Governo Federal Anuncia Programa Desenrola 2.0
O governo federal deve lançar, na próxima segunda-feira (04/05), no Palácio do Planalto, o programa Desenrola 2.0, que representa uma nova fase da estratégia de renegociação de dívidas no Brasil. Esta iniciativa visa amenizar o impacto do endividamento nas famílias brasileiras e, ao mesmo tempo, desobstruir o consumo, o que é um dos pilares da atividade econômica do país. O programa reúne diversas medidas que vão desde a renegociação de débitos até a ampliação do acesso ao crédito, oferecendo condições mais favoráveis.
Foco em Famílias de Baixa Renda
O novo programa será especialmente voltado para trabalhadores que recebem até cinco salários mínimos, correspondendo a cerca de R$ 8 mil mensais. O foco está nas camadas populacionais que estão mais sobrecarregadas com dívidas de alto custo, como as geradas por cartões de crédito e cheques especiais. A reformulação dos mecanismos do Desenrola Brasil constitui o eixo central dessa iniciativa, com a expectativa de ampliar seu alcance para incluir tanto dívidas bancárias quanto não bancárias, além de possibilitar a oferta de descontos mais significativos.
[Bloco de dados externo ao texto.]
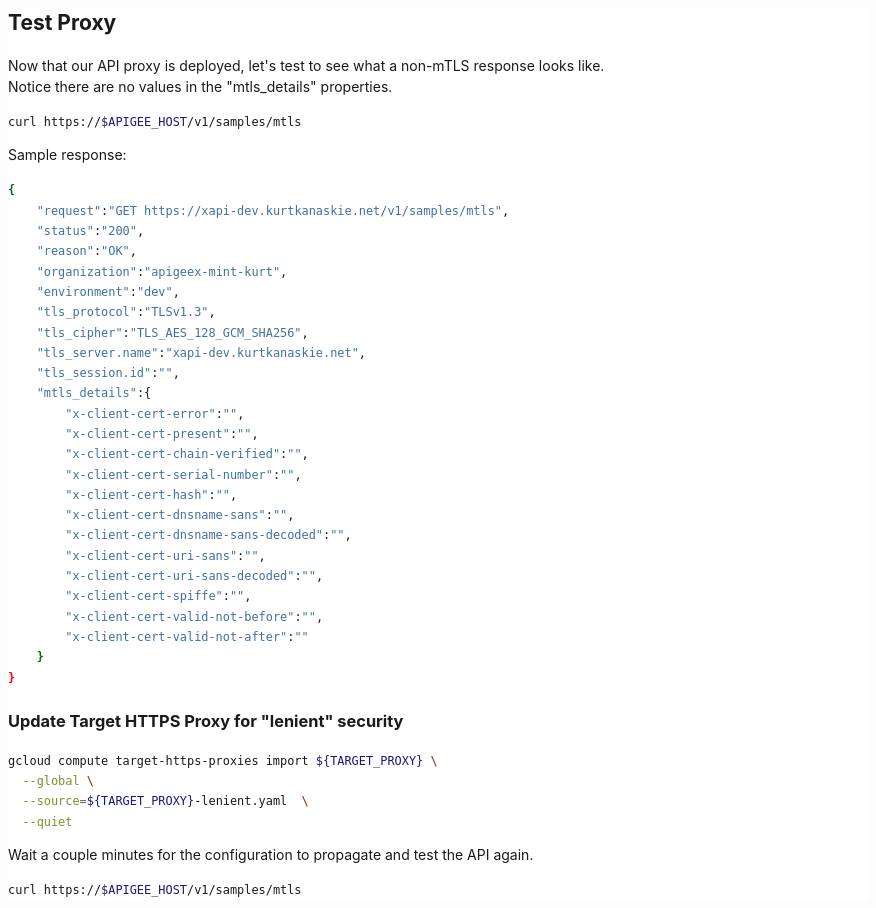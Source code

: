 
## Test Proxy

Now that our API proxy is deployed, let's test to see what a non-mTLS response looks like.\
 Notice there are no values in the "mtls_details" properties.

```bash
curl https://$APIGEE_HOST/v1/samples/mtls
```

Sample response:

```bash
{
    "request":"GET https://xapi-dev.kurtkanaskie.net/v1/samples/mtls",
    "status":"200",
    "reason":"OK",
    "organization":"apigeex-mint-kurt",
    "environment":"dev",
    "tls_protocol":"TLSv1.3",
    "tls_cipher":"TLS_AES_128_GCM_SHA256",
    "tls_server.name":"xapi-dev.kurtkanaskie.net",
    "tls_session.id":"",
    "mtls_details":{
        "x-client-cert-error":"",
        "x-client-cert-present":"",
        "x-client-cert-chain-verified":"",
        "x-client-cert-serial-number":"",
        "x-client-cert-hash":"",
        "x-client-cert-dnsname-sans":"",
        "x-client-cert-dnsname-sans-decoded":"",
        "x-client-cert-uri-sans":"",
        "x-client-cert-uri-sans-decoded":"",
        "x-client-cert-spiffe":"",
        "x-client-cert-valid-not-before":"",
        "x-client-cert-valid-not-after":""
    }
}
```

### Update Target HTTPS Proxy for "lenient" security

```bash
gcloud compute target-https-proxies import ${TARGET_PROXY} \
  --global \
  --source=${TARGET_PROXY}-lenient.yaml  \
  --quiet
```

Wait a couple minutes for the configuration to propagate and test the API again.

```bash
curl https://$APIGEE_HOST/v1/samples/mtls 
```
Incentivo à Concessão de Crédito
Outro aspecto importante do pacote é a utilização de garantias públicas como forma de estimular a concessão de crédito. O governo planeja ampliar o Fundo Garantidor de Operações, com um investimento estimado em R$ 8 bilhões, o que deve reduzir o risco para as instituições financeiras. Essa estrutura tem o potencial de abrir espaço para a redução das taxas de juros e para a negociação de prazões mais longos nos contratos de renegociação, tornando o crédito mais acessível aos consumidores.
Aproveitamento do FGTS
Além disso, está sendo considerada a possibilidade de usar recursos do Fundo de Garantia do Tempo de Serviço (FGTS) como uma ferramenta de alívio financeiro. A proposta estipula que o saque dos recursos só poderá ser realizado quando o montante for suficiente para quitar a dívida integralmente, evitando que o trabalhador retire o recurso e continue inadimplente. No que se refere ao crédito, o pacote deverá incentivar linhas de juro mais baixas, incluindo o crédito consignado, com medidas específicas para facilitar o acesso de trabalhadores do setor privado. Além disso, o programa prevê a renegociação de dívidas com taxas de juros limitadas a 1,99% em um prazo de quatro anos.
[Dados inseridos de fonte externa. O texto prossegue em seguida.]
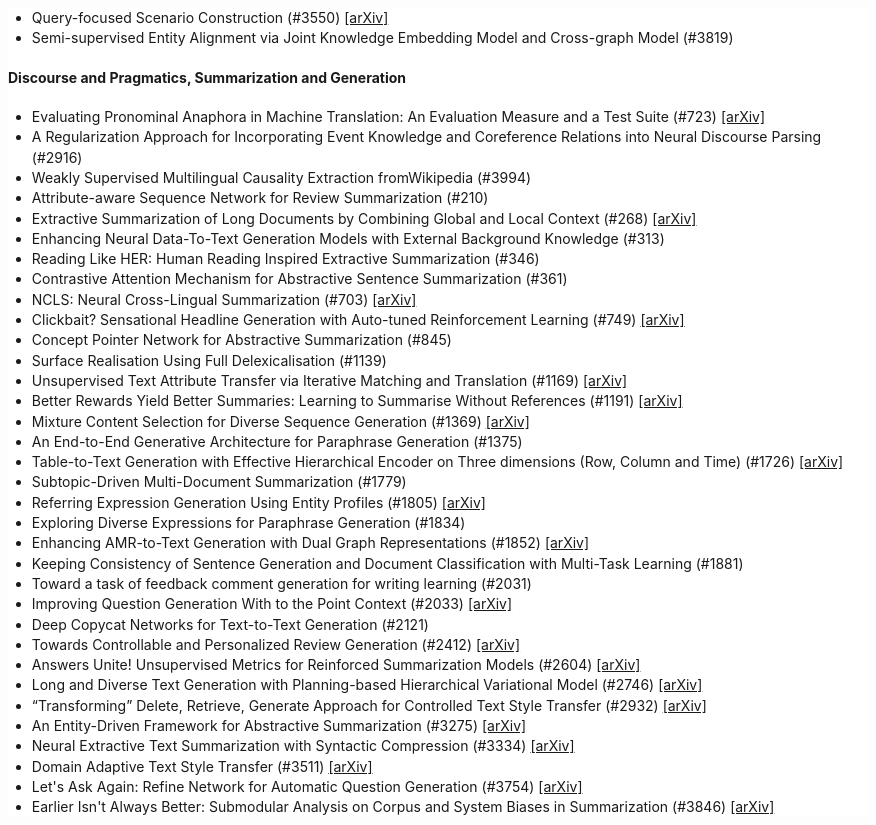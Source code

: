- Query-focused Scenario Construction (#3550) [[arXiv]](https://arxiv.org/abs/1909.06877)
- Semi-supervised Entity Alignment via Joint Knowledge Embedding Model and Cross-graph Model (#3819)

#### Discourse and Pragmatics, Summarization and Generation
- Evaluating Pronominal Anaphora in Machine Translation: An Evaluation Measure and a Test Suite (#723) [[arXiv]](https://arxiv.org/abs/1909.00131)
- A Regularization Approach for Incorporating Event Knowledge and Coreference Relations into Neural Discourse Parsing (#2916)
- Weakly Supervised Multilingual Causality Extraction fromWikipedia (#3994)
- Attribute-aware Sequence Network for Review Summarization (#210)
- Extractive Summarization of Long Documents by Combining Global and Local Context (#268) [[arXiv]](https://arxiv.org/abs/1909.08089)
- Enhancing Neural Data-To-Text Generation Models with External Background Knowledge (#313)
- Reading Like HER: Human Reading Inspired Extractive Summarization (#346)
- Contrastive Attention Mechanism for Abstractive Sentence Summarization (#361)
- NCLS: Neural Cross-Lingual Summarization (#703) [[arXiv]](https://arxiv.org/abs/1909.00156)
- Clickbait? Sensational Headline Generation with Auto-tuned Reinforcement Learning (#749) [[arXiv]](https://arxiv.org/abs/1909.03582)
- Concept Pointer Network for Abstractive Summarization (#845)
- Surface Realisation Using Full Delexicalisation (#1139)
- Unsupervised Text Attribute Transfer via Iterative Matching and Translation (#1169) [[arXiv]](https://arxiv.org/abs/1901.11333)
- Better Rewards Yield Better Summaries: Learning to Summarise Without References (#1191) [[arXiv]](https://arxiv.org/abs/1909.01214)
- Mixture Content Selection for Diverse Sequence Generation (#1369) [[arXiv]](https://arxiv.org/abs/1909.01953)
- An End-to-End Generative Architecture for Paraphrase Generation (#1375)
- Table-to-Text Generation with Effective Hierarchical Encoder on Three dimensions (Row, Column and Time) (#1726) [[arXiv]](http://arxiv.org/abs/1909.02304)
- Subtopic-Driven Multi-Document Summarization (#1779)
- Referring Expression Generation Using Entity Profiles (#1805) [[arXiv]](https://arxiv.org/abs/1909.01528)
- Exploring Diverse Expressions for Paraphrase Generation (#1834)
- Enhancing AMR-to-Text Generation with Dual Graph Representations (#1852) [[arXiv]](https://arxiv.org/abs/1909.00352)
- Keeping Consistency of Sentence Generation and Document Classification with Multi-Task Learning (#1881)
- Toward a task of feedback comment generation for writing learning (#2031)
- Improving Question Generation With to the Point Context (#2033) [[arXiv]](https://arxiv.org/abs/1910.06036)
- Deep Copycat Networks for Text-to-Text Generation (#2121)
- Towards Controllable and Personalized Review Generation (#2412) [[arXiv]](https://arxiv.org/abs/1910.03506)
- Answers Unite! Unsupervised Metrics for Reinforced Summarization Models (#2604) [[arXiv]](https://arxiv.org/abs/1909.01610)
- Long and Diverse Text Generation with Planning-based Hierarchical Variational Model (#2746) [[arXiv]](https://arxiv.org/abs/1908.06605)
- “Transforming” Delete, Retrieve, Generate Approach for Controlled Text Style Transfer (#2932) [[arXiv]](https://arxiv.org/abs/1908.09368)
- An Entity-Driven Framework for Abstractive Summarization (#3275) [[arXiv]](https://arxiv.org/abs/1909.02059)
- Neural Extractive Text Summarization with Syntactic Compression (#3334) [[arXiv]](https://arxiv.org/abs/1902.00863)
- Domain Adaptive Text Style Transfer (#3511) [[arXiv]](https://arxiv.org/abs/1908.09395)
- Let's Ask Again: Refine Network for Automatic Question Generation (#3754) [[arXiv]](https://arxiv.org/abs/1909.05355)
- Earlier Isn't Always Better: Submodular Analysis on Corpus and System Biases in Summarization (#3846) [[arXiv]](https://arxiv.org/abs/1908.11723)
Educação Financeira e Prevenção do Superendividamento
O pacote desdobra-se também em ações voltadas para a educação financeira e prevenção do superendividamento. A proposta inclui campanhas de orientação ao consumidor, bem como incentivos para práticas mais responsáveis das instituições financeiras ao conceder crédito, com o intuito de criar um ambiente mais sustentável no longo prazo.